Repo:
https://salsa.debian.org/debian/apt-xapian-index.git
Idea:
- Many data sources each maintain their own data, but provide a plugin to
index that data in a single, big Xapian database.
- Every data source has its own db (possibly easy to read plaintext) in
/var/lib/somewhere
- Every data source has a tool to keep their own db up to date (e.g.
downloading new data from the net, or whatever)

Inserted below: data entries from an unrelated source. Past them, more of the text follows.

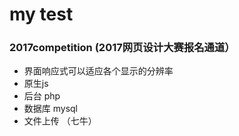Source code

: # my test

### 2017competition (2017网页设计大赛报名通道）

  * 界面响应式可以适应各个显示的分辨率
  * 原生js
  * 后台 php
  * 数据库 mysql
  * 文件上传 （七牛）
  

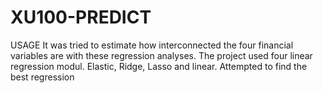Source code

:# XU100-PREDICT
USAGE
It was tried to estimate how interconnected the four financial variables are with these regression analyses.
The project used four linear regression modul. Elastic, Ridge, Lasso and linear. 
Attempted to find the best regression
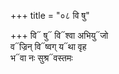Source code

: +++
title = "०८ वि षु"

+++
वि᳓ षु᳓ वि᳓श्वा अभियु᳓जो  
व᳓ज्रिन् वि᳓ष्वग् य᳓था वृह  
भ᳓वा नः सुश्र᳓वस्तमः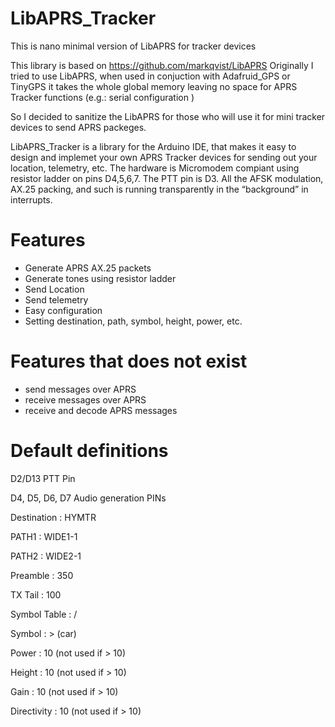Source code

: # LibAPRS_Tracker
This is nano minimal version of LibAPRS for tracker devices

This library is based on https://github.com/markqvist/LibAPRS 
Originally I tried to use LibAPRS, when used in conjuction with Adafruid_GPS or TinyGPS it takes the whole global memory leaving no space for APRS Tracker functions (e.g.: serial configuration )

So I decided to sanitize the LibAPRS for those who will use it for mini tracker devices to send APRS packeges.

LibAPRS_Tracker is a library for the Arduino IDE, that makes it easy to design and implemet your own APRS Tracker devices for sending out your location, telemetry, etc. The hardware is Micromodem compiant using resistor ladder on pins D4,5,6,7. The PTT pin is D3. All the AFSK modulation, AX.25 packing, and such is running transparently in the “background” in interrupts.

# Features
- Generate APRS AX.25 packets
- Generate tones using resistor ladder
- Send Location
- Send telemetry
- Easy configuration
- Setting destination, path, symbol, height, power, etc.

# Features that does not exist
- send messages over APRS
- receive messages over APRS
- receive and decode APRS messages


# Default definitions 
D2/D13 PTT Pin

D4, D5, D6, D7 Audio generation PINs

Destination : HYMTR

PATH1 : WIDE1-1

PATH2 : WIDE2-1

Preamble : 350

TX Tail : 100

Symbol Table : /

Symbol : > (car)

Power : 10   (not used if > 10)

Height : 10  (not used if > 10)

Gain : 10    (not used if > 10)

Directivity : 10 (not used if > 10)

- Every data source installs a plugin in /usr/share/apt-xapian/index/plugins
that adds information from the data source into Xapian documents during
indexing
Technicalities:
- There is a central update procedure, but it is fed enough data to do
differential updates when xapian will make it faster to do so
- Next to the database there is a README file with information about how the
index is built and how it can be queried. Every indexing plugin adds
information to this README
- Xapian values are looked up by index. Indexes are given names using a
configuration file in the style of /etc/services, located at
/etc/apt/xapian-index-values.conf
Writing a plugin:
- Take a look at plugins/template.py: it contains all the methods and full
documentations on what they should do.
- Take a look at the other plugins for examples: there are many of them.
Packages with Xapian bindings that can be uses for querying the database:
- C++: libxapian-dev
- Perl: libsearch-xapian-perl
- Ruby: libxapian-ruby1.8
- Python: python-xapian
- Tcl: tclxapian
- PHP: php5-xapian
The C++ API documentation is in the package xapian-doc. The documentation of
the other languages is in the same package as the bindings.

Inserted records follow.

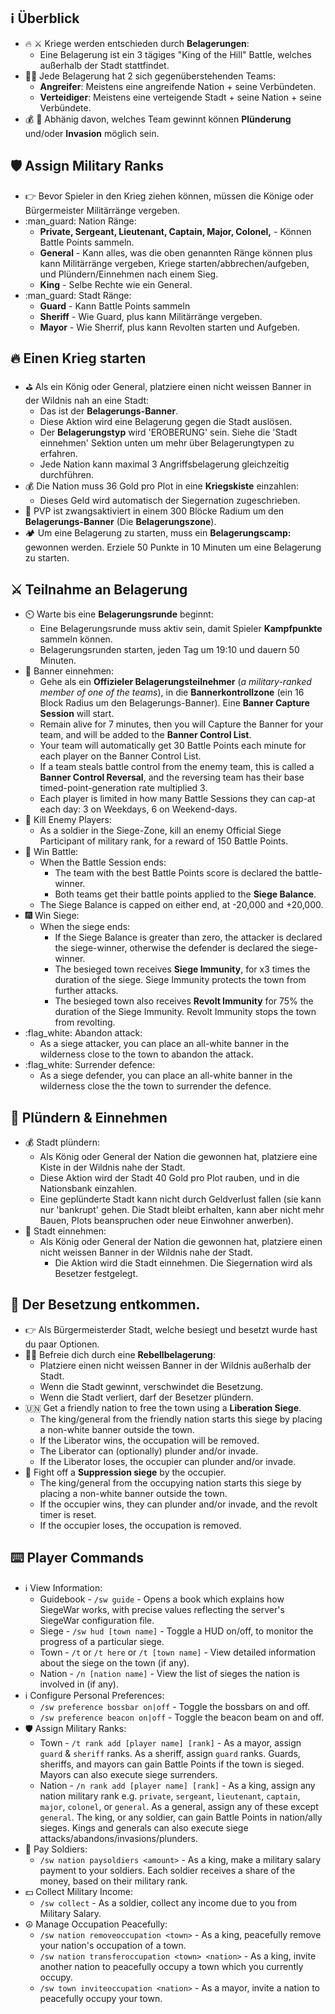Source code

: ## :information_source: Überblick
* :fire: :crossed_swords: Kriege werden entschieden durch **Belagerungen**:
  * Eine Belagerung ist ein 3 tägiges "King of the Hill" Battle, welches außerhalb der Stadt stattfindet.
* :men_wrestling:  Jede Belagerung hat 2 sich gegenüberstehenden Teams:
  * **Angreifer**: Meistens eine angreifende Nation + seine Verbündeten.
  * **Verteidiger**: Meistens eine verteigende Stadt + seine Nation + seine Verbündete.
* :moneybag: :triangular_flag_on_post: Abhänig davon, welches Team gewinnt können **Plünderung** und/oder **Invasion** möglich sein.
## :shield: Assign Military Ranks
* :point_right: Bevor Spieler in den Krieg ziehen können, müssen die Könige oder Bürgermeister Militärränge vergeben.
* :man_guard:  Nation Ränge:
  * **Private, Sergeant, Lieutenant, Captain, Major, Colonel,** - Können Battle Points sammeln.
  * **General** - Kann alles, was die oben genannten Ränge können plus kann Militärränge vergeben, Kriege starten/abbrechen/aufgeben, und Plündern/Einnehmen nach einem Sieg.
  * **King** - Selbe Rechte wie ein General.
* :man_guard:  Stadt Ränge:
  * **Guard** - Kann Battle Points sammeln
  * **Sheriff** - Wie Guard, plus kann Militärränge vergeben.
  * **Mayor** - Wie Sherrif, plus kann Revolten starten und Aufgeben.

## :fire: Einen Krieg starten
  - :golf: Als ein König oder General, platziere einen nicht weissen Banner in der Wildnis nah an eine Stadt:
    - Das ist der **Belagerungs-Banner**.
    - Diese Aktion wird eine Belagerung gegen die Stadt auslösen.
    - Der **Belagerungstyp** wird 'EROBERUNG' sein. Siehe die 'Stadt einnehmen' Sektion unten um mehr über Belagerungtypen zu erfahren.
    - Jede Nation kann maximal 3 Angriffsbelagerung gleichzeitig durchführen.
  - :moneybag: Die Nation muss 36 Gold pro Plot in eine **Kriegskiste** einzahlen:
    - Dieses Geld wird automatisch der Siegernation zugeschrieben.
  - :person_fencing: PVP ist zwangsaktiviert in einem 300 Blöcke Radium um den **Belagerungs-Banner** (Die **Belagerungszone**).
  - :camping: Um eine Belagerung zu starten, muss ein **Belagerungscamp:** gewonnen werden. Erziele 50 Punkte in 10 Minuten um eine Belagerung zu starten.

## :crossed_swords: Teilnahme an Belagerung
* :timer_clock: Warte bis eine **Belagerungsrunde** beginnt:
  - Eine Belagerungsrunde muss aktiv sein, damit Spieler **Kampfpunkte** sammeln können.
  - Belagerungsrunden starten, jeden Tag um 19:10 und dauern 50 Minuten.
* :100: Banner einnehmen:
    - Gehe als ein **Offizieler Belagerungsteilnehmer** (*a military-ranked member of one of the teams*), in die **Bannerkontrollzone** (ein 16 Block Radius um den Belagerungs-Banner). Eine **Banner Capture Session** will start.
    - Remain alive for 7 minutes, then you will Capture the Banner for your team, and will be added to the **Banner Control List**.
    - Your team will automatically get 30 Battle Points each minute for each player on the Banner Control List.
    - If a team steals battle control from the enemy team, this is called a **Banner Control Reversal**, and the reversing team has their base timed-point-generation rate multiplied 3.
    - Each player is limited in how many Battle Sessions they can cap-at each day: 3 on Weekdays, 6 on Weekend-days.
* :100: Kill Enemy Players:
    - As a soldier in the Siege-Zone, kill an enemy Official Siege Participant of military rank, for a reward of 150 Battle Points.
* :gorilla: Win Battle:
   - When the Battle Session ends:
     - The team with the best Battle Points score is declared the battle-winner.
     - Both teams get their battle points applied to the **Siege Balance**.
   - The Siege Balance is capped on either end, at -20,000 and +20,000.
* :fireworks: Win Siege:
  - When the siege ends:
    - If the Siege Balance is greater than zero, the attacker is declared the siege-winner, otherwise the defender is declared the siege-winner.
    - The besieged town receives **Siege Immunity**, for x3 times the duration of the siege. Siege Immunity protects the town from further attacks.
    - The besieged town also receives **Revolt Immunity** for 75% the duration of the Siege Immunity. Revolt Immunity stops the town from revolting.
* :flag_white: Abandon attack:
  - As a siege attacker, you can place an all-white banner in the wilderness close to the town to abandon the attack.
* :flag_white: Surrender defence:
  - As a siege defender, you can place an all-white banner in the wilderness close the the town to surrender the defence.

## :gift: Plündern & Einnehmen
* :moneybag: Stadt plündern:
   - Als König oder General der Nation die gewonnen hat, platziere eine Kiste in der Wildnis nahe der Stadt.
   - Diese Aktion wird der Stadt 40 Gold pro Plot rauben, und in die Nationsbank einzahlen.
   - Eine geplünderte Stadt kann nicht durch Geldverlust fallen (sie kann nur 'bankrupt' gehen. Die Stadt bleibt erhalten, kann aber nicht mehr Bauen, Plots beanspruchen oder neue Einwohner anwerben).
* :triangular_flag_on_post: Stadt einnehmen:
   - Als König oder General der Nation die gewonnen hat, platziere einen nicht weissen Banner in der Wildnis nahe der Stadt.
     - Die Aktion wird die Stadt einnehmen. Die Siegernation wird als Besetzer festgelegt.

## :statue_of_liberty: Der Besetzung entkommen.
   - :point_right: Als Bürgermeisterder Stadt, welche besiegt und besetzt wurde hast du paar Optionen.
   - :farmer: Befreie dich durch eine **Rebellbelagerung**:
       - Platziere einen nicht weissen Banner in der Wildnis außerhalb der Stadt.
       - Wenn die Stadt gewinnt, verschwindet die Besetzung.
       - Wenn die Stadt verliert, darf der Besetzer plündern.
   - :united_nations: Get a friendly nation to free the town using a **Liberation Siege**.
       - The king/general from the friendly nation starts this siege by placing a non-white banner outside the town.
       - If the Liberator wins, the occupation will be removed.
       - The Liberator can (optionally) plunder and/or invade.
       - If the Liberator loses, the occupier can plunder and/or invade.
   - :boot: Fight off a **Suppression siege** by the occupier.
       - The king/general from the occupying nation starts this siege by placing a non-white banner outside the town.
       - If the occupier wins, they can plunder and/or invade, and the revolt timer is reset.
       - If the occupier loses, the occupation is removed.

## :keyboard: Player Commands
* :information_source: View Information:
  - Guidebook - `/sw guide` - Opens a book which explains how SiegeWar works, with precise values reflecting the server's SiegeWar configuration file.
  - Siege - `/sw hud [town name]` - Toggle a HUD on/off, to monitor the progress of a particular siege.
  - Town - `/t` or `/t here` or `/t [town name]` - View detailed information about the siege on the town (if any).
  - Nation - `/n [nation name]` - View the list of sieges the nation is involved in (if any).
* :information_source: Configure Personal Preferences:
  - `/sw preference bossbar on|off` - Toggle the bossbars on and off.
  - `/sw preference beacon on|off` - Toggle the beacon beam on and off.
* :shield:  Assign Military Ranks:
  - Town - `/t rank add [player name] [rank]` - As a mayor, assign `guard` & `sheriff` ranks. As a sheriff, assign `guard` ranks. Guards, sheriffs, and mayors can gain Battle Points if the town is sieged. Mayors can also execute siege surrenders.
  - Nation - `/n rank add [player name] [rank]` - As a king, assign any nation military rank e.g. `private`, `sergeant`, `lieutenant`, `captain`, `major`, `colonel`, or `general`. As a general, assign any of these except `general`. The king, or any soldier, can gain Battle Points in nation/ally sieges. Kings and generals can also execute siege attacks/abandons/invasions/plunders.
* :money_with_wings: Pay Soldiers:
  - `/sw nation paysoldiers <amount>` - As a king, make a military salary payment to your soldiers. Each soldier receives a share of the money, based on their military rank.
* :dollar: Collect Military Income:
  - `/sw collect` - As a soldier, collect any income due to you from Military Salary.
* :peace_symbol: Manage Occupation Peacefully:
  - `/sw nation removeoccupation <town>` - As a king, peacefully remove your nation's occupation of a town.
  - `/sw nation transferoccupation <town> <nation>` - As a king, invite another nation to peacefully occupy a town which you currently occupy.
  - `/sw town inviteoccupation <nation>` - As a mayor, invite a nation to peacefully occupy your town.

Examples can be found in xapian-examples, as well as in apt-xapian-index.
Some low-level tools to access the database can be found in xapian-tools.
Please see http://www.xapian.org and http://www.xapian.org/docs/
To do:
- Example queries
- Example scripts
- Document libept transition
- Libept transition
- Move the debtags plugin in the debtags package
- Popcon data source
- Iterating data source